▶ _Task item_
The data below should be printed in full, exactly, and without any of its images.

Saved data entries
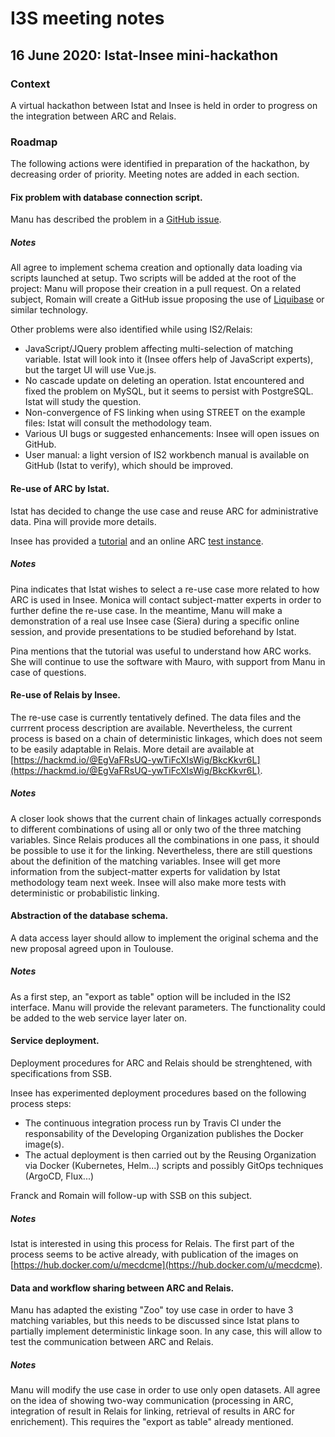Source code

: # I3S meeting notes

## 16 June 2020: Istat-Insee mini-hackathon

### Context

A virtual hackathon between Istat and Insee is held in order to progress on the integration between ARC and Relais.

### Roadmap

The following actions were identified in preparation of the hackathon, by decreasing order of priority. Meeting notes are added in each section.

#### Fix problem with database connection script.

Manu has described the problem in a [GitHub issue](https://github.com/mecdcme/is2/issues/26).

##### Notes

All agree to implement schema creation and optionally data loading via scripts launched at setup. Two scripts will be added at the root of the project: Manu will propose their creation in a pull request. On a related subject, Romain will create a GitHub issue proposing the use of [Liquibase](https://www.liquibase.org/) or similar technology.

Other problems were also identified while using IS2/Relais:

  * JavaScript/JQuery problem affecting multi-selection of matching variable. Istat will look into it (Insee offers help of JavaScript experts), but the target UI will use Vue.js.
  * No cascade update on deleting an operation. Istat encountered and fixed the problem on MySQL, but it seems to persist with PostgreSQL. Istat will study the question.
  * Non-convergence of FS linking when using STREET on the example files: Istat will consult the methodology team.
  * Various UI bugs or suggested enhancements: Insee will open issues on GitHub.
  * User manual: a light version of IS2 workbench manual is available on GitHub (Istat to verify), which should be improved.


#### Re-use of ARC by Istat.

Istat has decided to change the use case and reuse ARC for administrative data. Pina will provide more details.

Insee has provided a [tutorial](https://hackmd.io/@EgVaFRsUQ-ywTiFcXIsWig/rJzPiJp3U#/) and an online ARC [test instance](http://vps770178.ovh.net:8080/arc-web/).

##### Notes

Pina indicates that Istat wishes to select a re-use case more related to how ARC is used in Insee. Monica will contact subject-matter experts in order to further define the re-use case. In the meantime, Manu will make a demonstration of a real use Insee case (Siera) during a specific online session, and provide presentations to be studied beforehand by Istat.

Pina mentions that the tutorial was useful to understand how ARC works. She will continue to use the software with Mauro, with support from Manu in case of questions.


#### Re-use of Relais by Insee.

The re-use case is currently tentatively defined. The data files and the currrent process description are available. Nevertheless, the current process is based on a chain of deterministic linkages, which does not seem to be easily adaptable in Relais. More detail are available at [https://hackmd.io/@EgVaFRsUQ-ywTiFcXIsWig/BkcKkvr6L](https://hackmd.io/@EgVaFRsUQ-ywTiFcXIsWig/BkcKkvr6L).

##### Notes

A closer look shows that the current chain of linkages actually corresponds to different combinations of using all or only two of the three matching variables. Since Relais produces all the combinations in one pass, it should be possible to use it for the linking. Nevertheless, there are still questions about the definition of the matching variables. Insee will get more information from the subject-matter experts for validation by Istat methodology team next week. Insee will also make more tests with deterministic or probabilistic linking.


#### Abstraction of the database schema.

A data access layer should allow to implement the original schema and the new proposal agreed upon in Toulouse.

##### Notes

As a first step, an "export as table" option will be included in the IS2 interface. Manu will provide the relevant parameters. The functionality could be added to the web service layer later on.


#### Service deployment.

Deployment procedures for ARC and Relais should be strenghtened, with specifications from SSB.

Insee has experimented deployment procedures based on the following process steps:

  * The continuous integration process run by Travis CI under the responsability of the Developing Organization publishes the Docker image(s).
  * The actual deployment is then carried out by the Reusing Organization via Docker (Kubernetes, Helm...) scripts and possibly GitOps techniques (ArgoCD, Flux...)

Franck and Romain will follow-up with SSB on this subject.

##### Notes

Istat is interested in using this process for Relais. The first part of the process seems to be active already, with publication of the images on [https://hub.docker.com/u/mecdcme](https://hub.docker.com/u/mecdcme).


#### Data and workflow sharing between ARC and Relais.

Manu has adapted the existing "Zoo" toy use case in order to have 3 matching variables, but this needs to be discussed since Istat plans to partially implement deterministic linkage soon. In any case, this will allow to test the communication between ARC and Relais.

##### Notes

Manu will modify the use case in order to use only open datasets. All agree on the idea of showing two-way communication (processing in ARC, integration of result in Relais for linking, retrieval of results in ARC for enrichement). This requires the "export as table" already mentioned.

▶ _Result_
Source code

: # I3S meeting notes

## 16 June 2020: Istat-Insee mini-hackathon

### Context

A virtual hackathon between Istat and Insee is held in order to progress on the integration between ARC and Relais.

### Roadmap

The following actions were identified in preparation of the hackathon, by decreasing order of priority. Meeting notes are added in each section.

#### Fix problem with database connection script.

Manu has described the problem in a [GitHub issue](https://github.com/mecdcme/is2/issues/26).

##### Notes

All agree to implement schema creation and optionally data loading via scripts launched at setup. Two scripts will be added at the root of the project: Manu will propose their creation in a pull request. On a related subject, Romain will create a GitHub issue proposing the use of [Liquibase](https://www.liquibase.org/) or similar technology.

Other problems were also identified while using IS2/Relais:

  * JavaScript/JQuery problem affecting multi-selection of matching variable. Istat will look into it (Insee offers help of JavaScript experts), but the target UI will use Vue.js.
  * No cascade update on deleting an operation. Istat encountered and fixed the problem on MySQL, but it seems to persist with PostgreSQL. Istat will study the question.
  * Non-convergence of FS linking when using STREET on the example files: Istat will consult the methodology team.
  * Various UI bugs or suggested enhancements: Insee will open issues on GitHub.
  * User manual: a light version of IS2 workbench manual is available on GitHub (Istat to verify), which should be improved.


#### Re-use of ARC by Istat.

Istat has decided to change the use case and reuse ARC for administrative data. Pina will provide more details.

Insee has provided a [tutorial](https://hackmd.io/@EgVaFRsUQ-ywTiFcXIsWig/rJzPiJp3U#/) and an online ARC [test instance](http://vps770178.ovh.net:8080/arc-web/).

##### Notes

Pina indicates that Istat wishes to select a re-use case more related to how ARC is used in Insee. Monica will contact subject-matter experts in order to further define the re-use case. In the meantime, Manu will make a demonstration of a real use Insee case (Siera) during a specific online session, and provide presentations to be studied beforehand by Istat.

Pina mentions that the tutorial was useful to understand how ARC works. She will continue to use the software with Mauro, with support from Manu in case of questions.


#### Re-use of Relais by Insee.

The re-use case is currently tentatively defined. The data files and the currrent process description are available. Nevertheless, the current process is based on a chain of deterministic linkages, which does not seem to be easily adaptable in Relais. More detail are available at [https://hackmd.io/@EgVaFRsUQ-ywTiFcXIsWig/BkcKkvr6L](https://hackmd.io/@EgVaFRsUQ-ywTiFcXIsWig/BkcKkvr6L).

##### Notes

A closer look shows that the current chain of linkages actually corresponds to different combinations of using all or only two of the three matching variables. Since Relais produces all the combinations in one pass, it should be possible to use it for the linking. Nevertheless, there are still questions about the definition of the matching variables. Insee will get more information from the subject-matter experts for validation by Istat methodology team next week. Insee will also make more tests with deterministic or probabilistic linking.


#### Abstraction of the database schema.

A data access layer should allow to implement the original schema and the new proposal agreed upon in Toulouse.

##### Notes

As a first step, an "export as table" option will be included in the IS2 interface. Manu will provide the relevant parameters. The functionality could be added to the web service layer later on.


#### Service deployment.

Deployment procedures for ARC and Relais should be strenghtened, with specifications from SSB.

Insee has experimented deployment procedures based on the following process steps:

  * The continuous integration process run by Travis CI under the responsability of the Developing Organization publishes the Docker image(s).
  * The actual deployment is then carried out by the Reusing Organization via Docker (Kubernetes, Helm...) scripts and possibly GitOps techniques (ArgoCD, Flux...)

Franck and Romain will follow-up with SSB on this subject.

##### Notes

Istat is interested in using this process for Relais. The first part of the process seems to be active already, with publication of the images on [https://hub.docker.com/u/mecdcme](https://hub.docker.com/u/mecdcme).


#### Data and workflow sharing between ARC and Relais.

Manu has adapted the existing "Zoo" toy use case in order to have 3 matching variables, but this needs to be discussed since Istat plans to partially implement deterministic linkage soon. In any case, this will allow to test the communication between ARC and Relais.

##### Notes

Manu will modify the use case in order to use only open datasets. All agree on the idea of showing two-way communication (processing in ARC, integration of result in Relais for linking, retrieval of results in ARC for enrichement). This requires the "export as table" already mentioned.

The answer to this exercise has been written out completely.